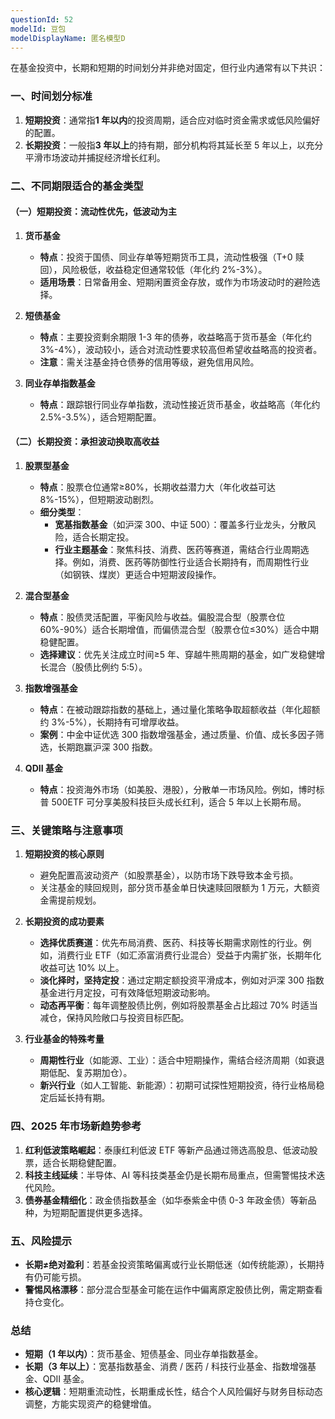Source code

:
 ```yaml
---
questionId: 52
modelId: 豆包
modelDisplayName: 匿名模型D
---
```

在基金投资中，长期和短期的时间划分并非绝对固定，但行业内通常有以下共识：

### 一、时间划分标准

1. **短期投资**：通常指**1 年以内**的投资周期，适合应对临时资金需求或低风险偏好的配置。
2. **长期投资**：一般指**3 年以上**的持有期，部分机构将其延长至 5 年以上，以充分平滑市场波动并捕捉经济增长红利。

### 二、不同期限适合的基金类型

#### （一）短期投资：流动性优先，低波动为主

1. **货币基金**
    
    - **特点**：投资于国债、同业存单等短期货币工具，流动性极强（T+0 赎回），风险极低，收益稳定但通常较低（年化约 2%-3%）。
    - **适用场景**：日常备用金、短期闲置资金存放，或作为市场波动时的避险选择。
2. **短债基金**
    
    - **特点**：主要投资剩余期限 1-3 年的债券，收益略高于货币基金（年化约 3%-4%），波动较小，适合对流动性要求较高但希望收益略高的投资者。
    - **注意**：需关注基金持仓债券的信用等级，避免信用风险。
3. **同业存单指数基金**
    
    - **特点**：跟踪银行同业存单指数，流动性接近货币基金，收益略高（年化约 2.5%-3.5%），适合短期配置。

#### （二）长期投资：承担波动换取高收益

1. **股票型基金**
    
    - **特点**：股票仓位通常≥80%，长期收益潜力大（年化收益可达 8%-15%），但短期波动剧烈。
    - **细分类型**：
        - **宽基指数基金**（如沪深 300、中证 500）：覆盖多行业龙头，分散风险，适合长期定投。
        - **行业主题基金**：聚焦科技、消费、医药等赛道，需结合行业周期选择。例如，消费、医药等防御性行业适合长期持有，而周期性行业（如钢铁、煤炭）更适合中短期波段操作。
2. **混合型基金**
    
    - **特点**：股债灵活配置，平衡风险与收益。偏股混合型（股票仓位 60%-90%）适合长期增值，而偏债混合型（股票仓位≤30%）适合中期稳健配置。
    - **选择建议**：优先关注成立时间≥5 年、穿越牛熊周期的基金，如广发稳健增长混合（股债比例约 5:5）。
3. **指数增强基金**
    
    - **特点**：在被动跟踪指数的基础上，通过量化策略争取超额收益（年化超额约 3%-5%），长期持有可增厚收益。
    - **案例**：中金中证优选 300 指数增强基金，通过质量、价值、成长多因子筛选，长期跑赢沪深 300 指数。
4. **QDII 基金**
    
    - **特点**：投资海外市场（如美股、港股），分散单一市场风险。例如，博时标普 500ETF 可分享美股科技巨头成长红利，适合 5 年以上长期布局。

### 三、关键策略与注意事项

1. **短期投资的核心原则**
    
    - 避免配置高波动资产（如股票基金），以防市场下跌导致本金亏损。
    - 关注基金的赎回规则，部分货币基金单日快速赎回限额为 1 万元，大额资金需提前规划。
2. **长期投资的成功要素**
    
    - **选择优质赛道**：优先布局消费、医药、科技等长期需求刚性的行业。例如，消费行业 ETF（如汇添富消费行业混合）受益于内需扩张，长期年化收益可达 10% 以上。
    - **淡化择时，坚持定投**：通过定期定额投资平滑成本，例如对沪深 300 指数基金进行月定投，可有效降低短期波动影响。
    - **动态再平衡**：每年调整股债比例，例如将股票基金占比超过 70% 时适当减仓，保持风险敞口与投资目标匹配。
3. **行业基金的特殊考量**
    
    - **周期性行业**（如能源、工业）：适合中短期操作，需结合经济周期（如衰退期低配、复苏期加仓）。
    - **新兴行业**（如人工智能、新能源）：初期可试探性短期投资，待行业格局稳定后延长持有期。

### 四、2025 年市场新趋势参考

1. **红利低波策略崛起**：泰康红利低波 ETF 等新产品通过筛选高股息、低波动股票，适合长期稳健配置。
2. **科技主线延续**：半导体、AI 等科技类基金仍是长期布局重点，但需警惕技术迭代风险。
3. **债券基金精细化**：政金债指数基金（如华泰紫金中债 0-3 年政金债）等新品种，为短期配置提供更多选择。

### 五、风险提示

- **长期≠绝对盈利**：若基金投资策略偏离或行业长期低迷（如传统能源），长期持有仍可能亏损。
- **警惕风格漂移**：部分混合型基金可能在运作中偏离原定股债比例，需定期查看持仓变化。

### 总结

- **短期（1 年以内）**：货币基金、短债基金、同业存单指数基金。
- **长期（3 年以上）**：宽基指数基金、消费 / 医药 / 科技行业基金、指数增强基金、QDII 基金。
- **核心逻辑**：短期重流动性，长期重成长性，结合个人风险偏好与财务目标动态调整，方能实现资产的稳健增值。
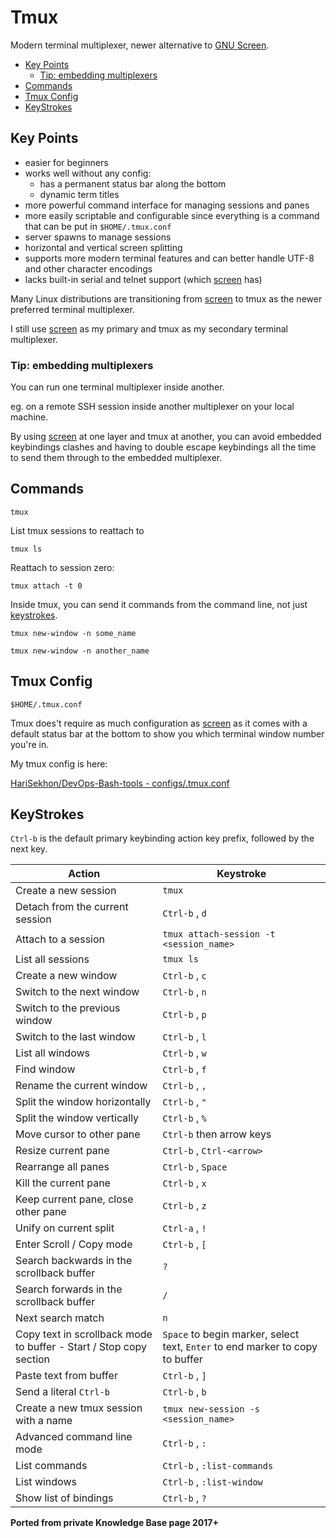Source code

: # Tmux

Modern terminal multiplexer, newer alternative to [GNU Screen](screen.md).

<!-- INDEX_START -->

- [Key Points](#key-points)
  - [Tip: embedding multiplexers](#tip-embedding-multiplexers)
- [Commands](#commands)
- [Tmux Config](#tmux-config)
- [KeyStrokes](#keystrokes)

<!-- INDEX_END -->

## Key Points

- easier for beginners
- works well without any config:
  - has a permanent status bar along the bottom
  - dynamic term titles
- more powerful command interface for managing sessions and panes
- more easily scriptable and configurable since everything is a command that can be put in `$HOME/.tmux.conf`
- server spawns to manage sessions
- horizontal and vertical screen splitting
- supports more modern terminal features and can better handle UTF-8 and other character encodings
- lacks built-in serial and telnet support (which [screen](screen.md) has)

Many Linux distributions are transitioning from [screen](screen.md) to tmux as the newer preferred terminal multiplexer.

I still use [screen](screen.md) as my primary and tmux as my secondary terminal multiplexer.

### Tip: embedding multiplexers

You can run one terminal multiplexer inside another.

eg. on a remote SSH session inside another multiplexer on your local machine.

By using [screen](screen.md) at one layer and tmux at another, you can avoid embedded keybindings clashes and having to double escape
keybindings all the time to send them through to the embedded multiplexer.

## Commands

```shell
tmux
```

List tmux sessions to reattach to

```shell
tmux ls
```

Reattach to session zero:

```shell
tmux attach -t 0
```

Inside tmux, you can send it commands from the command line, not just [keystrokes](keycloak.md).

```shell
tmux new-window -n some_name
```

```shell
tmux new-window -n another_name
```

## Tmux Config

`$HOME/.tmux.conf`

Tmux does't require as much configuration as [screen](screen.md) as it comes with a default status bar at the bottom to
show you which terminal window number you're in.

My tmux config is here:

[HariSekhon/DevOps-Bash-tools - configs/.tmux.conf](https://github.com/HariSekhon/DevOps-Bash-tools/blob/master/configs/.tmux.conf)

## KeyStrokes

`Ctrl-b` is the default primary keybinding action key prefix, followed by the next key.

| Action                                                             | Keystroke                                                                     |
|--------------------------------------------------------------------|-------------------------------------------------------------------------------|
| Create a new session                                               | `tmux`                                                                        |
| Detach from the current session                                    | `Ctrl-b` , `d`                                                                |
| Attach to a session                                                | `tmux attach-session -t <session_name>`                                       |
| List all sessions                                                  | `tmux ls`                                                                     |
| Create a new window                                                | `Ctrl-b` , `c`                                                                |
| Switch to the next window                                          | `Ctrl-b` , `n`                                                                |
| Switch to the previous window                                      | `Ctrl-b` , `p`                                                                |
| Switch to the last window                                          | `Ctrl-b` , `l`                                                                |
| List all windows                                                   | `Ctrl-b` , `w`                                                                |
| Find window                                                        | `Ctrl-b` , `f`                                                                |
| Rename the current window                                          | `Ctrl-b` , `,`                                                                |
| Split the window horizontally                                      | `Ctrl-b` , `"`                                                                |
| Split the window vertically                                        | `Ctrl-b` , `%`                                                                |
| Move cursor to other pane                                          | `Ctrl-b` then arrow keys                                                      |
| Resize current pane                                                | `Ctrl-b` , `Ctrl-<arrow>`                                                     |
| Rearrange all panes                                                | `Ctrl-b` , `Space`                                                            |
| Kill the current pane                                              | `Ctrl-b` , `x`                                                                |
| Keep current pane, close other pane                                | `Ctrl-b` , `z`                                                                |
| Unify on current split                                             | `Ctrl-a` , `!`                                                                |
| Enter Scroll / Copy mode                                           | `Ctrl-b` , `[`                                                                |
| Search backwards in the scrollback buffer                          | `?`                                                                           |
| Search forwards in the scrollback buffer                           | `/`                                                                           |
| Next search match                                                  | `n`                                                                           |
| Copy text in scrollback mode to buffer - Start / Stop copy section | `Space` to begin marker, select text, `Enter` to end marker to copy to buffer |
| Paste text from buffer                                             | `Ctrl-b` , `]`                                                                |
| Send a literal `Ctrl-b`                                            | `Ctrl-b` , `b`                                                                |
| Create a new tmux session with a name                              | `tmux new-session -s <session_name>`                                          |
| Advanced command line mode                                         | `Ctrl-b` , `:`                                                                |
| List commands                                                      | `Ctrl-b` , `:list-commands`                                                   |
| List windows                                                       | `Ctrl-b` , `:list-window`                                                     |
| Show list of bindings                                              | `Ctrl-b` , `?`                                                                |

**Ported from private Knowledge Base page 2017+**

□ □ □ □ □ □ □

Exercise. From the records above, print exactly the lines that run from the line with "### 二、不同期限适合的基金类型" to the line with "2. **短债基金**", inclusive.

Finished exercise.
### 二、不同期限适合的基金类型

#### （一）短期投资：流动性优先，低波动为主

1. **货币基金**
    
    - **特点**：投资于国债、同业存单等短期货币工具，流动性极强（T+0 赎回），风险极低，收益稳定但通常较低（年化约 2%-3%）。
    - **适用场景**：日常备用金、短期闲置资金存放，或作为市场波动时的避险选择。
2. **短债基金**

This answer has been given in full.